International anerkannt ist die Foot-Pyramide, welche bildlich leicht einprägsam, die Ernährung bei Diabetes darstellt.

EssenPyramide

Gewichtsreduktion: Der Typ-II-Diabetes geht oft mit starkem Übergewicht einher. Bereits eine Gewichtsreduktion von wenigen  Kilogramm führt zu einer deutlichen Verbesserung der Blutzuckereinstellung.
Abwechslungsreiche Kost: Der tägliche Speisezettel soll möglichst viele verschiedene Nahrungsmittel beinhalten. Es sollen gerade soviel Kalorien aufgenommen werden, daß man nicht zunimmt, aber auch kein Gewicht verliert.
Wenig Fett: Um nicht an Gewicht zuzunehmen, soll auch fettreiche Kost
  weitgehend verzichtet werden.
Wenig Salz: Statt Salz, das Bluthochdruck begünstigen kann, sollen Speisen  besser mit anderen Gewürzen verfeinert werden.
Wenig Zucker: Die Aufnahme von Zucker erhöht den Blutzuckerspiegel. Ersatz  bieten Zuckeraustauschstoffe.
Vollkornprodukte: Sie liefern wichtige Nährstoffe und Ballaststoffe. Auf Produkte, die aus Weißmehl hergestellt werden, sollte verzichtet werden.
Gemüse: Gemüse soll den Hauptbestandteil des Speiseplanes jedes Diabetikers ausmachen. Es enthält wichtige Vitamine, Mineralstoffe, Spurenelemente und Ballaststoffe.
Eiweiß: Statt tierischem Eiweiß sollte möglichst viel pflanzliches Eiweiß konsumiert werden.

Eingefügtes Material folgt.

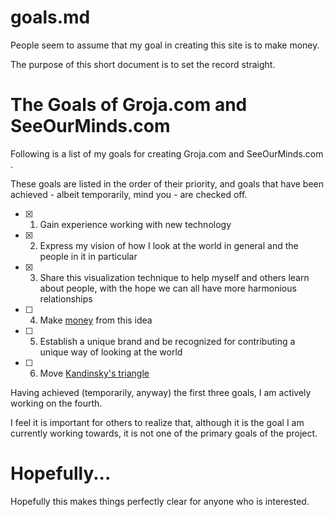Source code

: 
# goals.md

People seem to assume that my goal in creating this site is to make money.

The purpose of this short document is to set the record straight.

# The Goals of Groja.com and SeeOurMinds.com

Following is a list of my goals for creating Groja.com and SeeOurMinds.com .

These goals are listed in the order of their priority, and goals that have been achieved - albeit temporarily, mind you - are checked off.

- [x] 1. Gain experience working with new technology
- [x] 2. Express my vision of how I look at the world in general and the people in it in particular
- [x] 3. Share this visualization technique to help myself and others learn about people, with the hope we can all have more harmonious relationships
- [ ] 4. Make [money](https://www.youtube.com/watch?v=Kjgwjh4H7wg) from this idea
- [ ] 5. Establish a unique brand and be recognized for contributing a unique way of looking at the world
- [ ] 6. Move [Kandinsky's triangle](https://medium.com/@tomwhartung/concerning-kandinskys-concerning-the-spiritual-in-art-f2f3d1ca750e)

Having achieved (temporarily, anyway) the first three goals, I am actively working on the fourth.

I feel it is important for others to realize that, although it is the goal I am currently working towards,
it is not one of the primary goals of the project.

# Hopefully...

Hopefully this makes things perfectly clear for anyone who is interested.

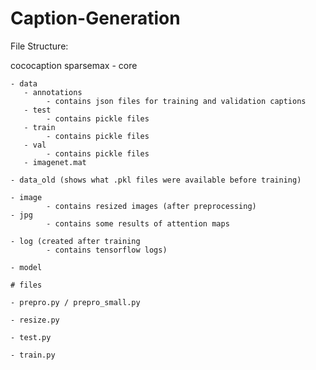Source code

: # Caption-Generation

File Structure:

cococaption 
sparsemax
    - core

    - data
       - annotations
            - contains json files for training and validation captions
       - test
            - contains pickle files
       - train
            - contains pickle files
       - val
            - contains pickle files
       - imagenet.mat
       
    - data_old (shows what .pkl files were available before training)

    - image
            - contains resized images (after preprocessing)
    - jpg
            - contains some results of attention maps
            
    - log (created after training 
            - contains tensorflow logs)

    - model
    
    # files

    - prepro.py / prepro_small.py

    - resize.py

    - test.py

    - train.py
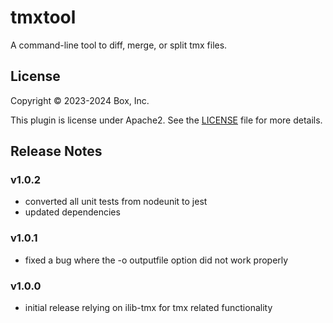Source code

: # tmxtool

A command-line tool to diff, merge, or split tmx files.

## License

Copyright © 2023-2024 Box, Inc.

This plugin is license under Apache2. See the [LICENSE](./LICENSE)
file for more details.

## Release Notes

### v1.0.2

- converted all unit tests from nodeunit to jest
- updated dependencies

### v1.0.1

- fixed a bug where the -o outputfile option did not work properly

### v1.0.0

- initial release relying on ilib-tmx for tmx related functionality
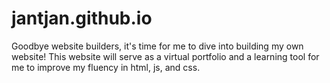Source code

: # jantjan.github.io

Goodbye website builders, it's time for me to dive into building my own website! This website will serve as a virtual portfolio and a learning tool for me to improve my fluency in html, js, and css.


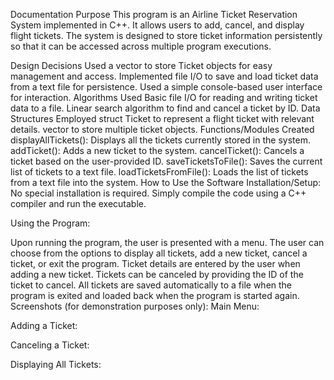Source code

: Documentation
Purpose
This program is an Airline Ticket Reservation System implemented in C++. It allows users to add, cancel, and display flight tickets. The system is designed to store ticket information persistently so that it can be accessed across multiple program executions.

Design Decisions
Used a vector to store Ticket objects for easy management and access.
Implemented file I/O to save and load ticket data from a text file for persistence.
Used a simple console-based user interface for interaction.
Algorithms Used
Basic file I/O for reading and writing ticket data to a file.
Linear search algorithm to find and cancel a ticket by ID.
Data Structures Employed
struct Ticket to represent a flight ticket with relevant details.
vector<Ticket> to store multiple ticket objects.
Functions/Modules Created
displayAllTickets(): Displays all the tickets currently stored in the system.
addTicket(): Adds a new ticket to the system.
cancelTicket(): Cancels a ticket based on the user-provided ID.
saveTicketsToFile(): Saves the current list of tickets to a text file.
loadTicketsFromFile(): Loads the list of tickets from a text file into the system.
How to Use the Software
Installation/Setup: No special installation is required. Simply compile the code using a C++ compiler and run the executable.

Using the Program:

Upon running the program, the user is presented with a menu.
The user can choose from the options to display all tickets, add a new ticket, cancel a ticket, or exit the program.
Ticket details are entered by the user when adding a new ticket.
Tickets can be canceled by providing the ID of the ticket to cancel.
All tickets are saved automatically to a file when the program is exited and loaded back when the program is started again.
Screenshots (for demonstration purposes only):
Main Menu:

Adding a Ticket:

Canceling a Ticket:

Displaying All Tickets:
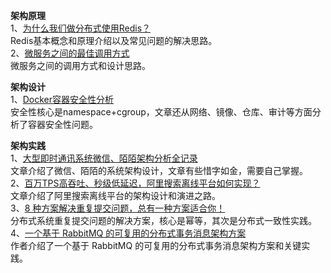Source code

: **架构原理**  
1、[为什么我们做分布式使用Redis？](https://mp.weixin.qq.com/s/pdqQHzxHELEeEtFiTDlLqw)  
Redis基本概念和原理介绍以及常见问题的解决思路。  
2、[微服务之间的最佳调用方式](https://mp.weixin.qq.com/s/0LoS2Vy7jYBtm-3Gvir4DQ)  
微服务之间的调用方式和设计思路。   

**架构设计**  
1、[Docker容器安全性分析](https://mp.weixin.qq.com/s/1qVUlUNR7qVyby_c4vfrFg)  
安全性核心是namespace+cgroup，文章还从网络、镜像、仓库、审计等方面分析了容器安全性问题。  

**架构实践**  
1、[大型即时通讯系统微信、陌陌架构分析全记录](https://mp.weixin.qq.com/s/Ue8dSrZN7vGoh3Vf9LiBFQ)  
文章介绍了微信、陌陌的系统架构设计，文章有些惜字如金，需要自己掌握。  
2、[百万TPS高吞吐、秒级低延迟，阿里搜索离线平台如何实现？](https://mp.weixin.qq.com/s/h0KokaTeBcVmj0Gn7qVb8A)  
文章介绍了阿里搜索离线平台的架构设计和演进之路。  
3、[8 种方案解决重复提交问题，总有一种方案适合你！](https://mp.weixin.qq.com/s/XbjcP3PLljNL1N-Lp3XbAw)  
分布式系统重复提交问题的解决方案，核心是幂等，其次是分布式一致性实践。  
4、[一个基于 RabbitMQ 的可复用的分布式事务消息架构方案](https://mp.weixin.qq.com/s/iMCxl8xiw5iwljTlwPMY_g)  
作者介绍了一个基于 RabbitMQ 的可复用的分布式事务消息架构方案和关键实践。  
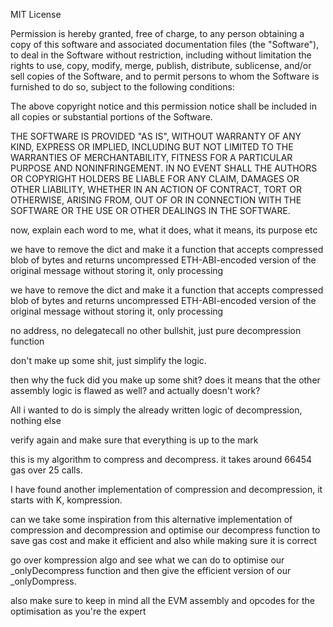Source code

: MIT License

Permission is hereby granted, free of charge, to any person obtaining a copy of this software and associated documentation files (the "Software"), to deal in the Software without restriction, including without limitation the rights to use, copy, modify, merge, publish, distribute, sublicense, and/or sell copies of the Software, and to permit persons to whom the Software is furnished to do so, subject to the following conditions:

The above copyright notice and this permission notice shall be included in all copies or substantial portions of the Software.

THE SOFTWARE IS PROVIDED "AS IS", WITHOUT WARRANTY OF ANY KIND, EXPRESS OR IMPLIED, INCLUDING BUT NOT LIMITED TO THE WARRANTIES OF MERCHANTABILITY, FITNESS FOR A PARTICULAR PURPOSE AND NONINFRINGEMENT. IN NO EVENT SHALL THE AUTHORS OR COPYRIGHT HOLDERS BE LIABLE FOR ANY CLAIM, DAMAGES OR OTHER LIABILITY, WHETHER IN AN ACTION OF CONTRACT, TORT OR OTHERWISE, ARISING FROM, OUT OF OR IN CONNECTION WITH THE SOFTWARE OR THE USE OR OTHER DEALINGS IN THE SOFTWARE.



now, explain each word to me, what it does, what it means, its purpose etc

we have to remove the dict and make it a function that accepts compressed blob of bytes and returns uncompressed ETH-ABI-encoded version of the original message without storing it, only processing


we have to remove the dict and make it a function that accepts compressed blob of bytes and returns uncompressed ETH-ABI-encoded version of the original message without storing it, only processing

no address, no delegatecall no other bullshit, just pure decompression function

don't make up some shit, just simplify the logic.

then why the fuck did you make up some shit? does it means that the other assembly logic is flawed as well? and actually doesn't work?

All i wanted to do is simply the already written logic of decompression, nothing else

verify again and make sure that everything is up to the mark


this is my algorithm to compress and decompress. it takes around 66454 gas over 25 calls.

I have found another implementation of compression and decompression, it starts with K, kompression.

can we take some inspiration from this alternative implementation of compression and decompression and optimise our decompress function to save gas cost and make it efficient and also while making sure it is correct


go over kompression algo and see what we can do to optimise our _onlyDecompress function and then give the efficient version of our _onlyDompress.

also make sure to keep in mind all the EVM assembly and opcodes for the optimisation as you're the expert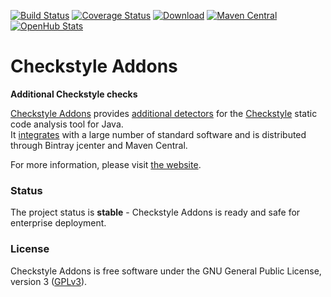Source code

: [![Build Status](https://travis-ci.org/checkstyle-addons/checkstyle-addons.svg?branch=master)](https://travis-ci.org/checkstyle-addons/checkstyle-addons)
[![Coverage Status](https://coveralls.io/repos/checkstyle-addons/checkstyle-addons/badge.svg?branch=master)](https://coveralls.io/r/checkstyle-addons/checkstyle-addons?branch=master)
[![Download](https://img.shields.io/github/release/checkstyle-addons/checkstyle-addons.svg?label=download&colorB=4cc61e)](https://github.com/checkstyle-addons/checkstyle-addons/releases/latest)
[![Maven Central](https://maven-badges.herokuapp.com/maven-central/com.thomasjensen.checkstyle.addons/checkstyle-addons/badge.svg)](http://search.maven.org/#search%7Cgav%7C1%7Cg%3Acom.thomasjensen.checkstyle.addons)
[![OpenHub Stats](https://www.openhub.net/p/checkstyle-addons/widgets/project_thin_badge?format=gif&ref=Thin+badge)](https://www.openhub.net/p/checkstyle-addons)

# Checkstyle Addons
**Additional Checkstyle checks**

[Checkstyle Addons](http://checkstyle-addons.thomasjensen.com/) provides [additional detectors](http://checkstyle-addons.thomasjensen.com/latest/checks/) for the [Checkstyle](http://checkstyle.sourceforge.net/) static code analysis tool for Java.  
It [integrates](http://checkstyle-addons.thomasjensen.com/run.html) with a large number of standard software and is distributed through Bintray jcenter and Maven Central.

For more information, please visit [the website](http://checkstyle-addons.thomasjensen.com/).

### Status

The project status is **stable** - Checkstyle Addons is ready and safe for enterprise deployment.

### License

Checkstyle Addons is free software under the GNU General Public License, version 3
([GPLv3](https://www.gnu.org/copyleft/gpl.html)).
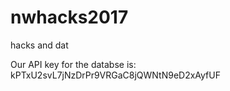 # nwhacks2017
hacks and dat

Our API key for the databse is: kPTxU2svL7jNzDrPr9VRGaC8jQWNtN9eD2xAyfUF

Trinken: Der Durst sollte mit Wasser, Mineralwasser, Gemüsesäften oder ungesüßten Früchtetees gelöscht werden. Alkohol sollte nur gelegentlich in kleinen Mengen konsumiert werden. Zuviel Alkohol führt unter anderem zu Gewichtsproblemen. Immerhin enthält ein Gramm Alkohol fast soviele Kalorien wie ein Gramm Fett.
Kleine Mahlzeiten: Kleine, häufigere Mahlzeiten lassen den Blutzuckerspiegel nicht zu rasch ansteigen. Statt der üblichen drei Hauptmahlzeiten empfiehlt es   sich, auf etwa fünf kleinere Mahlzeiten umzusteigen.